Lauki (sorakkai) - 2 cups, (peel and grate the lauki )
Green chillies - 2-3 (chopped)
Ginger - 1 tsp (grated)
Besan (chick peas flour) - 1-2 cup (reqd for binding purpose)
Onion - 1 1/2
Tomatoes - 3
Ginger-garlic paste - 2 tsp
Cashew -4-5
Cream -1/2 cup (used Half and Half)
Chilli powder - 1 tsp
Turmeric powder - ½ tsp
Garam masala powder - 1 tsp
Kitchen King Masala -1/2 tsp
Oil for deep frying
Salt to taste

Preparation Style

Kofta Preparation

Peel the gourd 's skin and grate them. Add salt to it and squezz the water out of it. Add chillies, ginger and salt. Mix them well and add the besan to it.
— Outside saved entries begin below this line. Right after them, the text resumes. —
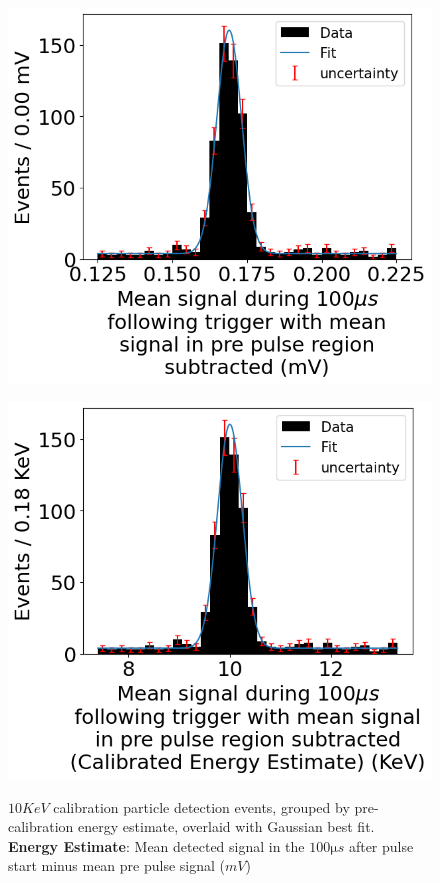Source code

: \begin{figure}[H]
	\begin{minipage}[t]{0.45\linewidth}
		\begin{center}
            \label{fig::area3}
			\includegraphics[width=\textwidth]{figures/area3.png}
			\caption{
                $10\unit{KeV}$ calibration particle detection events, grouped by pre-calibration energy estimate, overlaid with Gaussian best fit.\\
                \textbf{Energy Estimate}: Mean detected signal in the $100\unit{\micro s}$ after pulse start minus mean pre pulse signal  ($\unit{mV}$)
            }
		\end{center}
	\end{minipage}
    \hfill
	\begin{minipage}[t]{0.45\linewidth}
		\begin{center}
            \label{fig::area3--cal}
			\includegraphics[width=\textwidth]{figures/area3--calibrated.png}

\end{center}
\end{minipage}
\end{figure}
Just enough besan to bind the gourd and then make small balls out of it. Then deep dry these small balls and until they are golden brown and the koftas are cooked properly.


Gravy Preparation

Grind onion , tomato ,cashew and ginger garlic paste together. In a small kadai add little oil and gravy. Allow the gravy to come to a boil and start to loose color .Then add all the masala and let it boil for sometime. Add the cream and little salt ad mix them well. Then add the kofta's and give them a toss with the gravy. Garnish with coriander leaves and serve them hot with chapati..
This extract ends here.